MTV Films: It's A Sleeper
By Marc Gunther

(FORTUNE Magazine) – This summer Hollywood is all about bigness: Big stars, big budgets, big sequels, big effects, and big marketing plans. Sony has Spider-Man and Men in Black 2, New Line has the third Austin Powers film, while Fox has yet another Star Wars installment. The hope is that big, safe, pre-sold projects with multiple revenue streams will provide insulation from the unhappy fact that roughly half of all major studio releases don't earn back their costs. "Most movie studios are running at a loss," says Peter Chernin, chief operating officer of News Corp. and overseer of the Fox studio. "The economics are lousy."

But upstart moviemakers at Nickelodeon and its sister cable channel, MTV, think they have found a way to beat the odds. Since the Viacom-owned channels formed a unit called MTV Films to produce movies for Paramount, Viacom's studio, MTV and Nick have made 18 movies, and every one has earned a profit.

The cable guys have built their winning streak by holding down costs, marketing on their cable channels, and thumbing their noses at the Hollywood establishment. "We come out of left field," says Albie Hecht, 49, who's in charge of Nickelodeon's movies. "We're not from Hollywood, and we don't have a preconception of what a movie ought to be." Ask Van Toffler, 43, who runs MTV's movie unit, why they've done well as outsiders, and he jokes, "Ignorance and stupidity." Having grown up at MTV, Toffler and his people resist being told what to do: "We've taken a completely nonformulaic approach to moviemaking and marketing."

While the average Hollywood movie cost $47.7 million to produce and $31 million to market in 2001, MTV and Nick have never spent more than $30 million on production and $15 million on marketing.

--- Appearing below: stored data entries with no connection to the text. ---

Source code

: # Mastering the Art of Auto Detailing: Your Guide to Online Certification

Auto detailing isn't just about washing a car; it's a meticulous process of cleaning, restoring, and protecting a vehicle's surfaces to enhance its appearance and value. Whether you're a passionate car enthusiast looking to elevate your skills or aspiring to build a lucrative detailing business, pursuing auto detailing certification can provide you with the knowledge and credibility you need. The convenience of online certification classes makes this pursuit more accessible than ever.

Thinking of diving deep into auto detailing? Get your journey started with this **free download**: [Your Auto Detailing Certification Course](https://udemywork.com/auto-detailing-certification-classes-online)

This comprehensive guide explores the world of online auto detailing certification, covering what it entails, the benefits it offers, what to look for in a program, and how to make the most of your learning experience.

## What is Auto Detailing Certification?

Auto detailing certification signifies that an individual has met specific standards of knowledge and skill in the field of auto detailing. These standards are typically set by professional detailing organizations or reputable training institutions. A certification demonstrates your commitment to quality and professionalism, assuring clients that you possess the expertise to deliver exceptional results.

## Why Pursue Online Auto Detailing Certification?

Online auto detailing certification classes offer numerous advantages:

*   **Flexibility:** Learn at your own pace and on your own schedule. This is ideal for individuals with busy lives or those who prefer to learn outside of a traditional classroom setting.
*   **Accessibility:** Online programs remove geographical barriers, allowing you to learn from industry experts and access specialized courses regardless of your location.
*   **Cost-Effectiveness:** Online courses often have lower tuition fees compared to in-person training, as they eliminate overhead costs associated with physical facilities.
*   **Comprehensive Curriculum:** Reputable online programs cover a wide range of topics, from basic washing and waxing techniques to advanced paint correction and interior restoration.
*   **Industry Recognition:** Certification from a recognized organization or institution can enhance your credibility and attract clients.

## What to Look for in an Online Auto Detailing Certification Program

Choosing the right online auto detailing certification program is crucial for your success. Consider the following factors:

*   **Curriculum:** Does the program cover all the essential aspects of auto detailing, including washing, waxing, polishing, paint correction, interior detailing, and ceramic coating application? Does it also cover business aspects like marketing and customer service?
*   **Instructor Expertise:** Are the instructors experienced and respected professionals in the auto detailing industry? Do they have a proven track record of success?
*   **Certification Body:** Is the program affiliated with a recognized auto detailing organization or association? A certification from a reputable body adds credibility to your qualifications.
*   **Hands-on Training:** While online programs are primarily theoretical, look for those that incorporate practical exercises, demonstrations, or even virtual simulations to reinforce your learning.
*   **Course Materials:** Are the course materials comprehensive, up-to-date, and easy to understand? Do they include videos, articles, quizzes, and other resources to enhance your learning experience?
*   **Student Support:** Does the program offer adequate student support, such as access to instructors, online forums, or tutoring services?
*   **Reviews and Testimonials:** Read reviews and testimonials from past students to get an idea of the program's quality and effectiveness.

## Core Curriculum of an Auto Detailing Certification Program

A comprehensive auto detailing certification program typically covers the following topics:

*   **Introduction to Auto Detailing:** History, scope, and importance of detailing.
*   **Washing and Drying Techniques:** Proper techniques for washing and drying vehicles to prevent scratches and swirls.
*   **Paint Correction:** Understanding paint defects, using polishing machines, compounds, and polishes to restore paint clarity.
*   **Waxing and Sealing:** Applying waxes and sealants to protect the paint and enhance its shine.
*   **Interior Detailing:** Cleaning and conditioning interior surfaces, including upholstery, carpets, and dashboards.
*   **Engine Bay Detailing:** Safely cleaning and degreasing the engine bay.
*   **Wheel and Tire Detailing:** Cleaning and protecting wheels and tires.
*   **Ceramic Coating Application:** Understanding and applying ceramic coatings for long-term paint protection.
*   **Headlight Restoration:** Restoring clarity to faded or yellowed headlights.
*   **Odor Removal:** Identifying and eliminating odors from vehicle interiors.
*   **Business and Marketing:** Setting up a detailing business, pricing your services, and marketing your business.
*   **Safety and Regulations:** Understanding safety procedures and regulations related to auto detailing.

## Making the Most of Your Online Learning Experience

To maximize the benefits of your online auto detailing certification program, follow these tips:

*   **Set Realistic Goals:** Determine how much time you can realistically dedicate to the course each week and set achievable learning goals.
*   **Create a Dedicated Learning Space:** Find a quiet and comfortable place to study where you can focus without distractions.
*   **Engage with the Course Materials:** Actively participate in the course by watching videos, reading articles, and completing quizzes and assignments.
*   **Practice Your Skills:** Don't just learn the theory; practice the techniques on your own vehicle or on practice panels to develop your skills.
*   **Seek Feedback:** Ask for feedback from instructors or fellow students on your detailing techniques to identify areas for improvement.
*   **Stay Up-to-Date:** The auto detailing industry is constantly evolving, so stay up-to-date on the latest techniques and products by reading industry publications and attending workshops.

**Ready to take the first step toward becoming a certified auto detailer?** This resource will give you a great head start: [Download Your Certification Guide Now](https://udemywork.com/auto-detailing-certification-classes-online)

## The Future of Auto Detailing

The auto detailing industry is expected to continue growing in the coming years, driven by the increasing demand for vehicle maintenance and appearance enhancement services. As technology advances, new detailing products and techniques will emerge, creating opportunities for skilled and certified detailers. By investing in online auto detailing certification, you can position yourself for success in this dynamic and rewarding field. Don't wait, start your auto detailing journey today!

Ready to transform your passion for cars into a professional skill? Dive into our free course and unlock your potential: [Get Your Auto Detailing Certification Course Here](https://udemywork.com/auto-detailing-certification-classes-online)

They've made several movies for less than $5 million. "It's more of an indie film model," says Hecht. In a way, the MTV-Nick strategy is a new twist on an old idea--genre films like horror movies or midnight flicks that were made cheaply for young viewers.

Some MTV and Nick releases are big-screen versions of cable shows, including The Rugrats Movie, Beavis and Butt-head Do America, and Hey, Arnold. All rely on contemporary animation that's less expensive than the classic styles favored by Disney and DreamWorks.

Others are live-action movies that don't need big stars because they target kids, teenagers, and twentysomethings who seem to prefer new faces. So, for example, MTV's Orange County, a movie about a high school senior desperate to get into Stanford, stars Colin Hanks (son of Tom) and Schuyler Fisk (daughter of Sissy Spacek), who were directed by Jake Kasdan (son of director Lawrence Kasdan). Those pedigrees, and an offbeat script, got Ben Stiller, John Lithgow, Kevin Kline, Lily Tomlin, and Chevy Chase into the movie in small roles, with salaries to match. Total cost: $16 million. Released in January, the movie has grossed $40 million.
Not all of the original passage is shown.